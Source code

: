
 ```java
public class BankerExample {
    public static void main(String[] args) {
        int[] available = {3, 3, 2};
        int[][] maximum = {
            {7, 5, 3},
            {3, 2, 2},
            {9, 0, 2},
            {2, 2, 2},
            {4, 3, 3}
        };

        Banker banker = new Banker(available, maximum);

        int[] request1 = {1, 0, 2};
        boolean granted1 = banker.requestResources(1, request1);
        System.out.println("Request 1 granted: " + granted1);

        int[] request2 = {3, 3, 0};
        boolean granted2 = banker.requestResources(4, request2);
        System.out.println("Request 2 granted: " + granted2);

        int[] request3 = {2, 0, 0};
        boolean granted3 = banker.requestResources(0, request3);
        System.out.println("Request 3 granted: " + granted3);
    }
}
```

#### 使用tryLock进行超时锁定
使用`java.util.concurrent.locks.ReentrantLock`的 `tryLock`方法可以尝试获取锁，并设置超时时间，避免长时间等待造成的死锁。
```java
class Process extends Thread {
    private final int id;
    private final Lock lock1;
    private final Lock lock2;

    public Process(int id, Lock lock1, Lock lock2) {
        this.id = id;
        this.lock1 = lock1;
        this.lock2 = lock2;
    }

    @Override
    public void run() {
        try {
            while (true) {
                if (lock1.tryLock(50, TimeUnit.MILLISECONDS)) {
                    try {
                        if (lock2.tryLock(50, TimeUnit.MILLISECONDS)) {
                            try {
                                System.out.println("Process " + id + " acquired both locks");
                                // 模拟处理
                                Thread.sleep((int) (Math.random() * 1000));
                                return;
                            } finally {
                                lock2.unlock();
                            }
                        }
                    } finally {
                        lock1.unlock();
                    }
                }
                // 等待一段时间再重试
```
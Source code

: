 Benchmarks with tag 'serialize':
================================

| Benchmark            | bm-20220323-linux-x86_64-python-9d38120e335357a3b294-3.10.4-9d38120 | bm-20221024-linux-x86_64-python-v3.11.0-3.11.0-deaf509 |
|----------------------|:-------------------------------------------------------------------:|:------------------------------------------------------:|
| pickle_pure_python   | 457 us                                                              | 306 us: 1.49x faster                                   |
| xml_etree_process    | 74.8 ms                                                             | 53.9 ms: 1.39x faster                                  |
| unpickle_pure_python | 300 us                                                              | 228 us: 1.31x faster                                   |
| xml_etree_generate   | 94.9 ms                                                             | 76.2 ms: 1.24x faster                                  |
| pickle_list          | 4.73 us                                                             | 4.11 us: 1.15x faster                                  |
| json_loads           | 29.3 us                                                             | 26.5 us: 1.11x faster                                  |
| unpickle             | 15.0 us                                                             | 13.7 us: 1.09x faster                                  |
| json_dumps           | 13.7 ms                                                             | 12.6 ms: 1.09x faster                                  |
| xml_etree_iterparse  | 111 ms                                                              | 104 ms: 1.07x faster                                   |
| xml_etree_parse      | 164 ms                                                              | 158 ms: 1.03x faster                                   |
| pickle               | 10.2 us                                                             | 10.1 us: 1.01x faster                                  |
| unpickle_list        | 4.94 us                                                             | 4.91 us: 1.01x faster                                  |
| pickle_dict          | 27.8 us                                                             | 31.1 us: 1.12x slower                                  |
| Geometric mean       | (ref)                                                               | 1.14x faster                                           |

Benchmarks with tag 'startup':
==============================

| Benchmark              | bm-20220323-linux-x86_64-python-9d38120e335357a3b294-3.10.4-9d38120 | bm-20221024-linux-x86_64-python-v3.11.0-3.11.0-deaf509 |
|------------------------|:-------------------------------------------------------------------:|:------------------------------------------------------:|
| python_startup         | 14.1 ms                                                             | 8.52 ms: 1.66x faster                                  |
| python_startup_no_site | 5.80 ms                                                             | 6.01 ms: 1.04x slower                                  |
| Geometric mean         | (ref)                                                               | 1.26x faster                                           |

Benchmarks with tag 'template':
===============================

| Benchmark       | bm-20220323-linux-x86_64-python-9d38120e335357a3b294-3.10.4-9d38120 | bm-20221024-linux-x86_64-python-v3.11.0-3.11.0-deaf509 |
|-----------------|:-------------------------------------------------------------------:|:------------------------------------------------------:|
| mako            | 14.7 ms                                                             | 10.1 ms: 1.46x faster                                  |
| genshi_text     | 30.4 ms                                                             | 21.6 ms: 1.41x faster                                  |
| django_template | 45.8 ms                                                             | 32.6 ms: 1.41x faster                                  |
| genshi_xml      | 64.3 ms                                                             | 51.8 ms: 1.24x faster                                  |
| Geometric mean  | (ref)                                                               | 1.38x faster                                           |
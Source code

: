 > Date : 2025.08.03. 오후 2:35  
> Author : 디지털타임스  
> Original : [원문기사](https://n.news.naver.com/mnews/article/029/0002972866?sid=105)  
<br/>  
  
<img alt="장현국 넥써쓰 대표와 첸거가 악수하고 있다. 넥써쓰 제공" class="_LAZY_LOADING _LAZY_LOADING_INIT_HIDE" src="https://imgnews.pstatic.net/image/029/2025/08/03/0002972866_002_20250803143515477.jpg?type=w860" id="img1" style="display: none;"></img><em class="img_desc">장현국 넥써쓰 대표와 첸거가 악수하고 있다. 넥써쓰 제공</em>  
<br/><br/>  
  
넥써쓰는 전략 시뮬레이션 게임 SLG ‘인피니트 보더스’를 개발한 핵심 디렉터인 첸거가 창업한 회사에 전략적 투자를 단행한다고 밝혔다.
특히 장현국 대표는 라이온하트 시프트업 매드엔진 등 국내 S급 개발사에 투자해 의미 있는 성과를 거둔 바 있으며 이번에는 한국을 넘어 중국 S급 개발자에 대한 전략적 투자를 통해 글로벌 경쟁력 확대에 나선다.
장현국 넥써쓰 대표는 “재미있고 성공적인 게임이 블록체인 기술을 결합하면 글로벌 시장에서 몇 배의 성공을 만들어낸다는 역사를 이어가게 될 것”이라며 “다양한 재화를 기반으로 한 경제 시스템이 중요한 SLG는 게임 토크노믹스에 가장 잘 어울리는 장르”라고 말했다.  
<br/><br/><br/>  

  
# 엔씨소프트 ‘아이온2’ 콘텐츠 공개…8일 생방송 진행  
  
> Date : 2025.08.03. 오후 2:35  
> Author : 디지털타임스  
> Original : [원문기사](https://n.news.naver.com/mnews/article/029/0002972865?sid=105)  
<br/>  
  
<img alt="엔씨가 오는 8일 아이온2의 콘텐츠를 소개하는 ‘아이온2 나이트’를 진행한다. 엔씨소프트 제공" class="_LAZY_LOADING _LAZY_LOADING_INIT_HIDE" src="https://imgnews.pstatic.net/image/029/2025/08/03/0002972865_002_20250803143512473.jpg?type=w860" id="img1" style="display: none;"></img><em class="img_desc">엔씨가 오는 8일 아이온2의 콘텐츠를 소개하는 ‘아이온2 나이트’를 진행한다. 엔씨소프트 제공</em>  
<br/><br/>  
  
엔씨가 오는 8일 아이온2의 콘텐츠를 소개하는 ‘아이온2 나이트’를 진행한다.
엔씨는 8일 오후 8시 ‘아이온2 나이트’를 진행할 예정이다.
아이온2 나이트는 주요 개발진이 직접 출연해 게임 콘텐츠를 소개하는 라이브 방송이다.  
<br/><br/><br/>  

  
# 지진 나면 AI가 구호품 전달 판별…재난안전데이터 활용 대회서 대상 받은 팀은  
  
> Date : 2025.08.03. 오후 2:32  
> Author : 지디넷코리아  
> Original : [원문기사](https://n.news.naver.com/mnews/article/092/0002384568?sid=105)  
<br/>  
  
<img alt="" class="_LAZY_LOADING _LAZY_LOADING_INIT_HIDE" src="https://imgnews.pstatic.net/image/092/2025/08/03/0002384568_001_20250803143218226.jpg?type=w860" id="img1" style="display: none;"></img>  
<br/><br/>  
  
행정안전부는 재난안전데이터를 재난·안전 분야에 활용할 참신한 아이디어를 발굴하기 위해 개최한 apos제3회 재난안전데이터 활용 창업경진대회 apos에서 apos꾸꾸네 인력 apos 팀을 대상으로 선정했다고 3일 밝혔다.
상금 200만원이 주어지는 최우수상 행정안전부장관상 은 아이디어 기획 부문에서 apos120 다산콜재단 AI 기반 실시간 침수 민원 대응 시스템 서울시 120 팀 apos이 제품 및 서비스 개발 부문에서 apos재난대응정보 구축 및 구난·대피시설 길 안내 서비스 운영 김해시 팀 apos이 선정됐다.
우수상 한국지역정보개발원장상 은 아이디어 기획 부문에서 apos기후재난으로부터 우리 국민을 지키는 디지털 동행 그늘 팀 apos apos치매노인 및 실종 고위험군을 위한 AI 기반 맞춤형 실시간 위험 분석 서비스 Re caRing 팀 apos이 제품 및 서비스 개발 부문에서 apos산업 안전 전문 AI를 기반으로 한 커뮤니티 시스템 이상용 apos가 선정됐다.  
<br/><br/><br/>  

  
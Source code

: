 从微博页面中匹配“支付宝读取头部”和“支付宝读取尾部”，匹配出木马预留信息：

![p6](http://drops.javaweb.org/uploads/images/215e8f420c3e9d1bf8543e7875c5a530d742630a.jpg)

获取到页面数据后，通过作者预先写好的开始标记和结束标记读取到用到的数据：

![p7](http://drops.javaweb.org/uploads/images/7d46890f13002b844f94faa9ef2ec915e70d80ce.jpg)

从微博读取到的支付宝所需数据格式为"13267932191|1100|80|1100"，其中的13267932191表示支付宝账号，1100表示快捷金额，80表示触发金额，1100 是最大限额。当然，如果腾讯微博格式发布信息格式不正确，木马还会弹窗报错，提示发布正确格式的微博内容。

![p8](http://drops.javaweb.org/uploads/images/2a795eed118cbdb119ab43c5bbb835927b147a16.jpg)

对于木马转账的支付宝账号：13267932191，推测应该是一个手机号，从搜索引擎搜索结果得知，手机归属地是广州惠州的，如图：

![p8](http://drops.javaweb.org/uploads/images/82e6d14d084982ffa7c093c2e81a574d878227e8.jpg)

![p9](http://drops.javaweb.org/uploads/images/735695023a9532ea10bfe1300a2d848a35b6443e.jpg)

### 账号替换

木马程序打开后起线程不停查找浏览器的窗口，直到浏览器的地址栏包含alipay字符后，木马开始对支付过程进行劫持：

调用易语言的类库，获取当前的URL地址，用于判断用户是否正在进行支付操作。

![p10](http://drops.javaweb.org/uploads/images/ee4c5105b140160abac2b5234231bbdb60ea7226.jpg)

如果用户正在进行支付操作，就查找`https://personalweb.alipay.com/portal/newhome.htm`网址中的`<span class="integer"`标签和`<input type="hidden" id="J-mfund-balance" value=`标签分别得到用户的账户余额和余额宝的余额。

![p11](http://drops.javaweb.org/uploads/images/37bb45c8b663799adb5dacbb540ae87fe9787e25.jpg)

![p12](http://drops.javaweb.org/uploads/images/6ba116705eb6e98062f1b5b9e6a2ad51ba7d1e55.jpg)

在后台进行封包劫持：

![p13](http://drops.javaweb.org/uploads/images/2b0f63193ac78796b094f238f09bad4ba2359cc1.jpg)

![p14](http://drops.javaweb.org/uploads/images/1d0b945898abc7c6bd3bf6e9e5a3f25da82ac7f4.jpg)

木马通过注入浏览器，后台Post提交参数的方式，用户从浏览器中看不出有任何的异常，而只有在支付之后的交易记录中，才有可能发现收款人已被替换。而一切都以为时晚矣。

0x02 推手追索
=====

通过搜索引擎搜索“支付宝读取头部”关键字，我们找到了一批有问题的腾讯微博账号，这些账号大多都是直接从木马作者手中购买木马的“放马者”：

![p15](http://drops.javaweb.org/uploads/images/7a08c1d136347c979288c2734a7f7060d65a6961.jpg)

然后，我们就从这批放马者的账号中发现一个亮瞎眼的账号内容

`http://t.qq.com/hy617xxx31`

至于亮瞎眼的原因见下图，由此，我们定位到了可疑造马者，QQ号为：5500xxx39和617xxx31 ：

-------------------------

**WHAT YOU NEED TO DO**
Your answer should be the lines of the listing above between the line holding "unpickle_pure_python | 300" and the line holding "26.5 us: 1.11x", inclusive, restated word for word and alone.

**EXPECTED OUTPUT**
| unpickle_pure_python | 300 us                                                              | 228 us: 1.31x faster                                   |
| xml_etree_generate   | 94.9 ms                                                             | 76.2 ms: 1.24x faster                                  |
| pickle_list          | 4.73 us                                                             | 4.11 us: 1.15x faster                                  |
| json_loads           | 29.3 us                                                             | 26.5 us: 1.11x faster                                  |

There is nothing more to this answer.